(Extracted records)
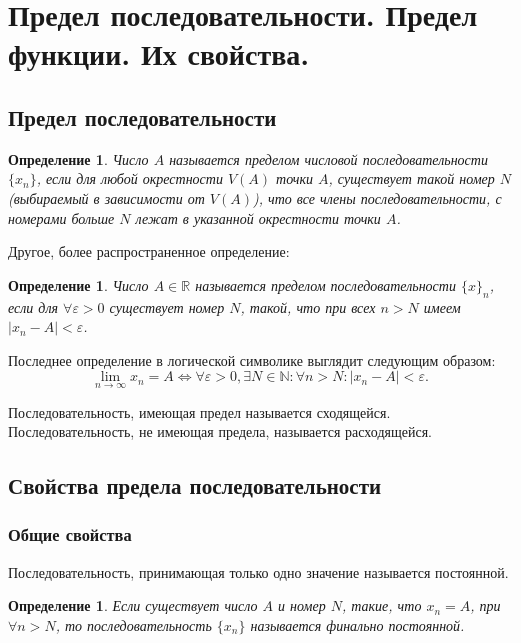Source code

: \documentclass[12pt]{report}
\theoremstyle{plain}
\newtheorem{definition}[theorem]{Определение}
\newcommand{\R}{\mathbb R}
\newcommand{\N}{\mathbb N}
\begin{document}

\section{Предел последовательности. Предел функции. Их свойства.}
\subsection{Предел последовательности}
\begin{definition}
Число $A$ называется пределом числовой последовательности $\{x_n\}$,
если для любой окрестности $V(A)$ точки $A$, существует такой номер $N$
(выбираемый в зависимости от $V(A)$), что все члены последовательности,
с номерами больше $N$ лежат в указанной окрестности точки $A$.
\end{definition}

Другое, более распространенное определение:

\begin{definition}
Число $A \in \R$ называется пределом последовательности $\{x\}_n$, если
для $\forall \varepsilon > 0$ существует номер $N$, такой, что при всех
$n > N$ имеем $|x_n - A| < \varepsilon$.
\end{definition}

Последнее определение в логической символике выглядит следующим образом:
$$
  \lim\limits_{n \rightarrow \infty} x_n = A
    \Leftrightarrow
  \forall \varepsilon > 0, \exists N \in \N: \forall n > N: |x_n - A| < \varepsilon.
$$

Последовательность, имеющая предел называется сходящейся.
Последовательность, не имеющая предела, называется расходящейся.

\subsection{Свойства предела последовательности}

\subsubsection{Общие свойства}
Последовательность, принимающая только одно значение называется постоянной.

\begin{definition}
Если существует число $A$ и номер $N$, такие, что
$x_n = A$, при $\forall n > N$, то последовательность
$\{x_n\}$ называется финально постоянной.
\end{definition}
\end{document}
* * *
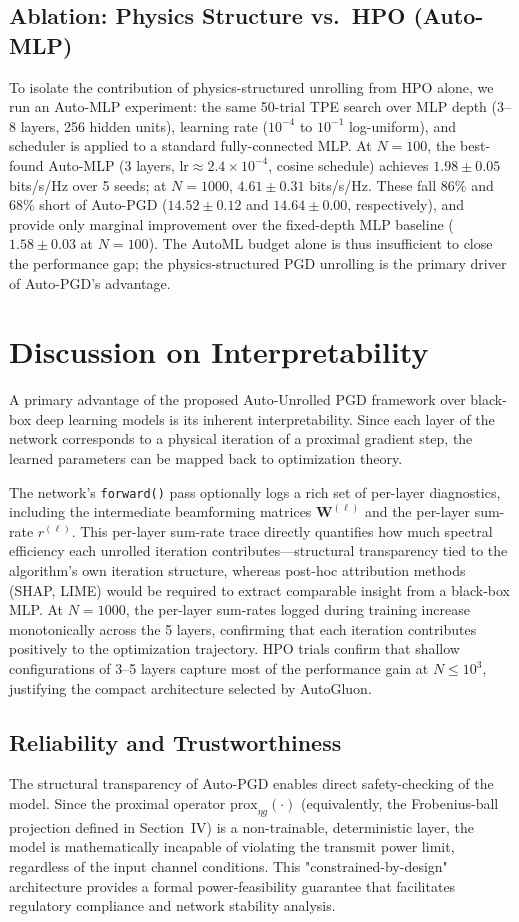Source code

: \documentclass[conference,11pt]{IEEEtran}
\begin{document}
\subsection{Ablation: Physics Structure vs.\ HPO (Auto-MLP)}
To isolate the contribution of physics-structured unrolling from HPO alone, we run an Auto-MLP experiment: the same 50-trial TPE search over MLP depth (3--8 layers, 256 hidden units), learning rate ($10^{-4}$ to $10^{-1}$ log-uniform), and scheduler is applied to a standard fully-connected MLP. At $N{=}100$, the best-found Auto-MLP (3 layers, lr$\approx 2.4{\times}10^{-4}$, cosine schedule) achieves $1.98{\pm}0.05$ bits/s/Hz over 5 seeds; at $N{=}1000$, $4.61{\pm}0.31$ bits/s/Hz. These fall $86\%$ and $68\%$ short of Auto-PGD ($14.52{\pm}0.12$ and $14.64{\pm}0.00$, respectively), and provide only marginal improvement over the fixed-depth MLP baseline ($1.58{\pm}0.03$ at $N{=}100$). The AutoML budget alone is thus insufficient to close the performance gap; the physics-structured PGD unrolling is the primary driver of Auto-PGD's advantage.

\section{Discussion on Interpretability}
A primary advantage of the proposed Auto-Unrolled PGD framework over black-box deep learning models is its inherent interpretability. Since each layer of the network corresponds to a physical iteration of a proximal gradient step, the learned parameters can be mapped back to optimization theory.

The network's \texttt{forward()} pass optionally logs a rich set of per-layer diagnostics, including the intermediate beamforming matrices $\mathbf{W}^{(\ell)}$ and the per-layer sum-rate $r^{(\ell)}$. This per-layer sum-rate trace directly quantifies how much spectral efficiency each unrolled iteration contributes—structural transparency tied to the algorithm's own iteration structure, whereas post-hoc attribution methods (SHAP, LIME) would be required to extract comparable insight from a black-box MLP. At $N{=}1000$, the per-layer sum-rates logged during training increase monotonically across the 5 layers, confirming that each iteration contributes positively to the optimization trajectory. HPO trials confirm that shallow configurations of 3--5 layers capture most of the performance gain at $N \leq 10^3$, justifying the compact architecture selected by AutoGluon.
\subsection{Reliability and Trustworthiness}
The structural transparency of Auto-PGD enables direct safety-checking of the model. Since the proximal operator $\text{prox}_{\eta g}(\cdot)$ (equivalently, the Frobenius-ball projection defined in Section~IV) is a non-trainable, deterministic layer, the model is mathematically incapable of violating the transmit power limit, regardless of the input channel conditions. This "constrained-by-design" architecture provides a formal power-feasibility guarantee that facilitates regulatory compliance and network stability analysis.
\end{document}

Your task
From the line holding "последовательности. Предел функции." to the line holding "A| < \varepsilon$.", inclusive, restate each line above exactly as written.

Task solution
\section{Предел последовательности. Предел функции. Их свойства.}
\subsection{Предел последовательности}
\begin{definition}
Число $A$ называется пределом числовой последовательности $\{x_n\}$,
если для любой окрестности $V(A)$ точки $A$, существует такой номер $N$
(выбираемый в зависимости от $V(A)$), что все члены последовательности,
с номерами больше $N$ лежат в указанной окрестности точки $A$.
\end{definition}

Другое, более распространенное определение:

\begin{definition}
Число $A \in \R$ называется пределом последовательности $\{x\}_n$, если
для $\forall \varepsilon > 0$ существует номер $N$, такой, что при всех
$n > N$ имеем $|x_n - A| < \varepsilon$.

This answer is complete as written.